__What you have to do__. All lines below containing "public" are to be listed.

__Supplied records__.
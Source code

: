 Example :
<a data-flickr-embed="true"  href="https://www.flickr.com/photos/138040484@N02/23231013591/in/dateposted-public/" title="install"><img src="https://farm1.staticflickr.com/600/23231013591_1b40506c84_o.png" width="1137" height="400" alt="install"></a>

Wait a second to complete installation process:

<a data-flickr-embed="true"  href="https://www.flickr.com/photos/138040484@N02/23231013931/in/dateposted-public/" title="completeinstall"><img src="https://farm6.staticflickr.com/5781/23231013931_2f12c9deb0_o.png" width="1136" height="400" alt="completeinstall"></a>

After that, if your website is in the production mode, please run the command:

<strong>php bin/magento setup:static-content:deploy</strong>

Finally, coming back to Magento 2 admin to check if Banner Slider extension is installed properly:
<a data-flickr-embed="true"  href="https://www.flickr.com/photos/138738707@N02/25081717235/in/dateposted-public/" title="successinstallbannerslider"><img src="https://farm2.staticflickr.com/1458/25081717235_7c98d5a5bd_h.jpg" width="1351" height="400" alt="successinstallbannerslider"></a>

__Response__.
<a data-flickr-embed="true"  href="https://www.flickr.com/photos/138040484@N02/23231013591/in/dateposted-public/" title="install"><img src="https://farm1.staticflickr.com/600/23231013591_1b40506c84_o.png" width="1137" height="400" alt="install"></a>
<a data-flickr-embed="true"  href="https://www.flickr.com/photos/138040484@N02/23231013931/in/dateposted-public/" title="completeinstall"><img src="https://farm6.staticflickr.com/5781/23231013931_2f12c9deb0_o.png" width="1136" height="400" alt="completeinstall"></a>
<a data-flickr-embed="true"  href="https://www.flickr.com/photos/138738707@N02/25081717235/in/dateposted-public/" title="successinstallbannerslider"><img src="https://farm2.staticflickr.com/1458/25081717235_7c98d5a5bd_h.jpg" width="1351" height="400" alt="successinstallbannerslider"></a>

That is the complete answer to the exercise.